== Task instructions ==
Where in the data below does the word "речевой" appear? Copy each line that holds it.

== Data listing ==
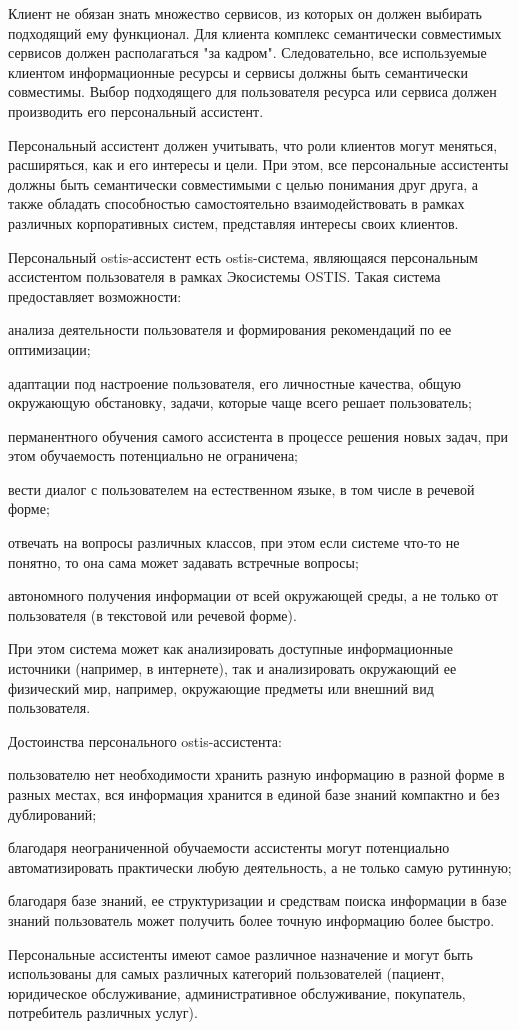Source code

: Клиент не обязан знать множество сервисов, из которых он должен выбирать подходящий ему функционал. 
Для клиента комплекс семантически совместимых сервисов должен располагаться "за кадром"{}. 
Следовательно, все используемые клиентом информационные ресурсы и сервисы должны быть семантически совместимы. 
Выбор подходящего для пользователя ресурса или сервиса должен производить его персональный ассистент.

Персональный ассистент должен учитывать, что роли клиентов могут меняться, расширяться, как и его интересы и цели. 
При этом, все персональные ассистенты должны быть семантически совместимыми с целью понимания друг друга, а также обладать способностью самостоятельно взаимодействовать в рамках различных корпоративных систем, представляя интересы своих клиентов.

Персональный ostis-ассистент есть ostis-система, являющаяся персональным ассистентом пользователя в рамках Экосистемы OSTIS.
Такая система предоставляет возможности:
\begin{textitemize}
    \item анализа деятельности пользователя и формирования рекомендаций по ее оптимизации;
    \item адаптации под настроение пользователя, его личностные качества, общую окружающую обстановку, задачи, которые чаще всего решает пользователь;
    \item перманентного обучения самого ассистента в процессе решения новых задач, при этом обучаемость потенциально не ограничена;
    \item вести диалог с пользователем на естественном языке, в том числе в речевой форме;
    \item отвечать на вопросы различных классов, при этом если системе что-то не понятно, то она сама может задавать встречные вопросы;
    \item автономного получения информации от всей окружающей среды, а не только от пользователя (в текстовой или речевой форме).
\end{textitemize}

При этом система может как анализировать доступные информационные источники (например, в интернете), так и анализировать окружающий ее физический мир, например, окружающие предметы или внешний вид пользователя.

Достоинства персонального ostis-ассистента:
\begin{textitemize}
    \item пользователю нет необходимости хранить разную информацию в разной форме в разных местах, вся информация хранится в единой базе знаний компактно и без дублирований;
    \item благодаря неограниченной обучаемости ассистенты могут потенциально автоматизировать практически любую деятельность, а не только самую рутинную;
    \item благодаря базе знаний, ее структуризации и средствам поиска информации в базе знаний пользователь может получить более точную информацию более быстро.
\end{textitemize}

Персональные ассистенты имеют самое различное назначение и могут быть использованы для самых различных категорий пользователей (пациент, юридическое обслуживание, административное обслуживание, покупатель, потребитель различных услуг).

== Exercise output ==
    \item вести диалог с пользователем на естественном языке, в том числе в речевой форме;
    \item автономного получения информации от всей окружающей среды, а не только от пользователя (в текстовой или речевой форме).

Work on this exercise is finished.